[Stored data]
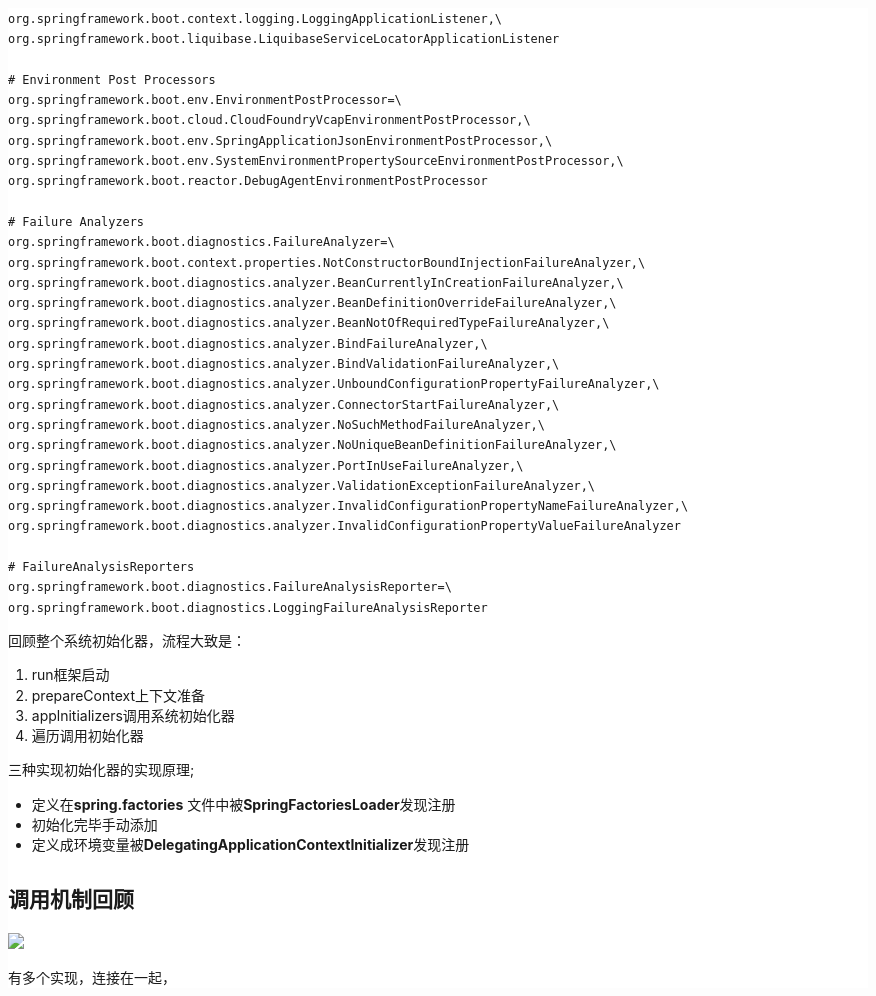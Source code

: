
 ```
org.springframework.boot.context.logging.LoggingApplicationListener,\
org.springframework.boot.liquibase.LiquibaseServiceLocatorApplicationListener

# Environment Post Processors
org.springframework.boot.env.EnvironmentPostProcessor=\
org.springframework.boot.cloud.CloudFoundryVcapEnvironmentPostProcessor,\
org.springframework.boot.env.SpringApplicationJsonEnvironmentPostProcessor,\
org.springframework.boot.env.SystemEnvironmentPropertySourceEnvironmentPostProcessor,\
org.springframework.boot.reactor.DebugAgentEnvironmentPostProcessor

# Failure Analyzers
org.springframework.boot.diagnostics.FailureAnalyzer=\
org.springframework.boot.context.properties.NotConstructorBoundInjectionFailureAnalyzer,\
org.springframework.boot.diagnostics.analyzer.BeanCurrentlyInCreationFailureAnalyzer,\
org.springframework.boot.diagnostics.analyzer.BeanDefinitionOverrideFailureAnalyzer,\
org.springframework.boot.diagnostics.analyzer.BeanNotOfRequiredTypeFailureAnalyzer,\
org.springframework.boot.diagnostics.analyzer.BindFailureAnalyzer,\
org.springframework.boot.diagnostics.analyzer.BindValidationFailureAnalyzer,\
org.springframework.boot.diagnostics.analyzer.UnboundConfigurationPropertyFailureAnalyzer,\
org.springframework.boot.diagnostics.analyzer.ConnectorStartFailureAnalyzer,\
org.springframework.boot.diagnostics.analyzer.NoSuchMethodFailureAnalyzer,\
org.springframework.boot.diagnostics.analyzer.NoUniqueBeanDefinitionFailureAnalyzer,\
org.springframework.boot.diagnostics.analyzer.PortInUseFailureAnalyzer,\
org.springframework.boot.diagnostics.analyzer.ValidationExceptionFailureAnalyzer,\
org.springframework.boot.diagnostics.analyzer.InvalidConfigurationPropertyNameFailureAnalyzer,\
org.springframework.boot.diagnostics.analyzer.InvalidConfigurationPropertyValueFailureAnalyzer

# FailureAnalysisReporters
org.springframework.boot.diagnostics.FailureAnalysisReporter=\
org.springframework.boot.diagnostics.LoggingFailureAnalysisReporter
```



回顾整个系统初始化器，流程大致是：

1. run框架启动 
2. prepareContext上下文准备
3. applnitializers调用系统初始化器
4. 遍历调用初始化器


三种实现初始化器的实现原理;

- 定义在**spring.factories** 文件中被**SpringFactoriesLoader**发现注册
- 初始化完毕手动添加
- 定义成环境变量被**DelegatingApplicationContextInitializer**发现注册

## 调用机制回顾

![](/29.png)

有多个实现，连接在一起，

[Your goal]:
Please set down the records above verbatim, with each picture left out.

[Exercise result]:
Source code

:
 ```
org.springframework.boot.context.logging.LoggingApplicationListener,\
org.springframework.boot.liquibase.LiquibaseServiceLocatorApplicationListener

# Environment Post Processors
org.springframework.boot.env.EnvironmentPostProcessor=\
org.springframework.boot.cloud.CloudFoundryVcapEnvironmentPostProcessor,\
org.springframework.boot.env.SpringApplicationJsonEnvironmentPostProcessor,\
org.springframework.boot.env.SystemEnvironmentPropertySourceEnvironmentPostProcessor,\
org.springframework.boot.reactor.DebugAgentEnvironmentPostProcessor

# Failure Analyzers
org.springframework.boot.diagnostics.FailureAnalyzer=\
org.springframework.boot.context.properties.NotConstructorBoundInjectionFailureAnalyzer,\
org.springframework.boot.diagnostics.analyzer.BeanCurrentlyInCreationFailureAnalyzer,\
org.springframework.boot.diagnostics.analyzer.BeanDefinitionOverrideFailureAnalyzer,\
org.springframework.boot.diagnostics.analyzer.BeanNotOfRequiredTypeFailureAnalyzer,\
org.springframework.boot.diagnostics.analyzer.BindFailureAnalyzer,\
org.springframework.boot.diagnostics.analyzer.BindValidationFailureAnalyzer,\
org.springframework.boot.diagnostics.analyzer.UnboundConfigurationPropertyFailureAnalyzer,\
org.springframework.boot.diagnostics.analyzer.ConnectorStartFailureAnalyzer,\
org.springframework.boot.diagnostics.analyzer.NoSuchMethodFailureAnalyzer,\
org.springframework.boot.diagnostics.analyzer.NoUniqueBeanDefinitionFailureAnalyzer,\
org.springframework.boot.diagnostics.analyzer.PortInUseFailureAnalyzer,\
org.springframework.boot.diagnostics.analyzer.ValidationExceptionFailureAnalyzer,\
org.springframework.boot.diagnostics.analyzer.InvalidConfigurationPropertyNameFailureAnalyzer,\
org.springframework.boot.diagnostics.analyzer.InvalidConfigurationPropertyValueFailureAnalyzer

# FailureAnalysisReporters
org.springframework.boot.diagnostics.FailureAnalysisReporter=\
org.springframework.boot.diagnostics.LoggingFailureAnalysisReporter
```



回顾整个系统初始化器，流程大致是：

1. run框架启动 
2. prepareContext上下文准备
3. applnitializers调用系统初始化器
4. 遍历调用初始化器


三种实现初始化器的实现原理;

- 定义在**spring.factories** 文件中被**SpringFactoriesLoader**发现注册
- 初始化完毕手动添加
- 定义成环境变量被**DelegatingApplicationContextInitializer**发现注册

## 调用机制回顾

![](/29.png)

有多个实现，连接在一起，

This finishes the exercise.